Flux: can't get recurrent sequence-to-one model to train

I am attempting to create a simple recurrent model that takes data generated by a parameterized data generating process as the input, and the parameters of the DGP as the output. The goal is to learn the parameters, given data from the model. The following code is trying to learn the parameter of a moving average order 1 model, given samples of size 100 from the model, with the prior of the MA(1) DGP being a U(0,1) distribution.

Because the target output is a scalar, only the final element of the RNN cell is used to evaluate loss.

The code runs, but the model does not learn: the loss remains constant during training. I suppose I’ve made some simple mistake, but I can’t find it. Any help would be appreciated!

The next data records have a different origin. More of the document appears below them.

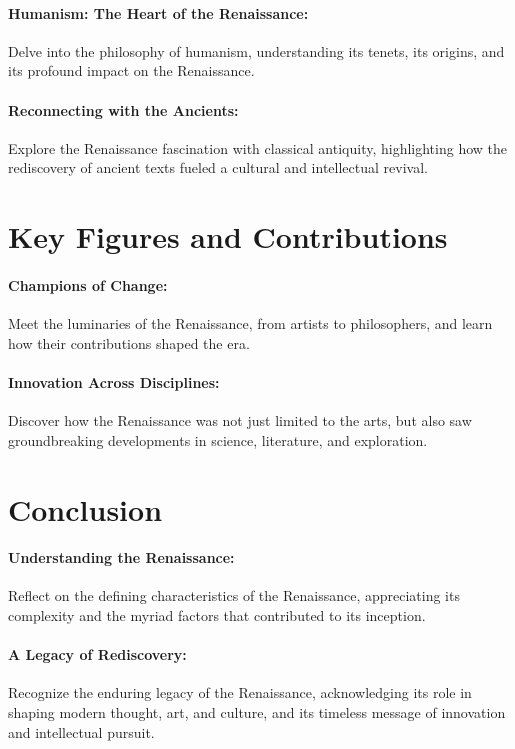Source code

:\documentclass[a4paper,12pt]{book}
\begin{document}
\paragraph{Humanism: The Heart of the Renaissance:}
Delve into the philosophy of humanism, understanding its tenets, its origins, and its profound impact on the Renaissance.

\paragraph{Reconnecting with the Ancients:}
Explore the Renaissance fascination with classical antiquity, highlighting how the rediscovery of ancient texts fueled a cultural and intellectual revival.

\section*{Key Figures and Contributions}

\paragraph{Champions of Change:}
Meet the luminaries of the Renaissance, from artists to philosophers, and learn how their contributions shaped the era.

\paragraph{Innovation Across Disciplines:}
Discover how the Renaissance was not just limited to the arts, but also saw groundbreaking developments in science, literature, and exploration.

\section*{Conclusion}

\paragraph{Understanding the Renaissance:}
Reflect on the defining characteristics of the Renaissance, appreciating its complexity and the myriad factors that contributed to its inception.

\paragraph{A Legacy of Rediscovery:}
Recognize the enduring legacy of the Renaissance, acknowledging its role in shaping modern thought, art, and culture, and its timeless message of innovation and intellectual pursuit.
\end{document}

When run, I get output like

julia> include("test2.jl")
[ Info: Epoch 1
loss(x, θ) = 0.0734574248343706
loss(x, θ) = 0.0734574248343706
loss(x, θ) = 0.0734574248343706
[ Info: Epoch 2
loss(x, θ) = 0.0734574248343706
loss(x, θ) = 0.0734574248343706
loss(x, θ) = 0.0734574248343706

julia> 

So, the model does not seem to learn during training. The code is:

# this tries to learn the MA(1) parameter given a sample of size n,
# using a recurrent NN.

using Flux
using Base.Iterators

# define the model
L1 = LSTM(1, 10)    # number of vars in sample by number of learned stats
L2 = Dense(10, 5, tanh)
L3 = Dense(5, 1)
function m(x)
#  Flux.reset!(L1)
  L3(L2((L1.(x))[end]))[]
end

# Data generating process: returns sample of size n from MA(1) model, and the parameter that generated it
function dgp(reps)
    n = 100  # for future: make this random?
    ys = zeros(Float32, reps, n)
    θs = zeros(Float32, reps)
    for i = 1:reps
        ϕ = rand(Float32)
        e = randn(Float32, n+1)
        ys[i,:] = e[2:end] .+ ϕ*e[1:end-1] # MA1
        θs[i] = ϕ
    end
    return ys, θs
end    

# make the data for the net: x is input, θ is output 
nsamples = 1000
x, θ = dgp(nsamples)  # these are a nsamples X 100 matrix, and an nsamples vector
# chunk the data into batches
batches = [(x[ind,:], θ[ind])  for ind in partition(1:size(x,1), 50)]

# train
loss(x,y) = Flux.huber_loss(m(x), y; δ=0.1) # Define the loss function
opt = ADAM(0.001)
evalcb() = @show(loss(x, θ))
Flux.@epochs 2 Flux.train!(loss, Flux.params(m), batches, opt, cb = Flux.throttle(evalcb, 1))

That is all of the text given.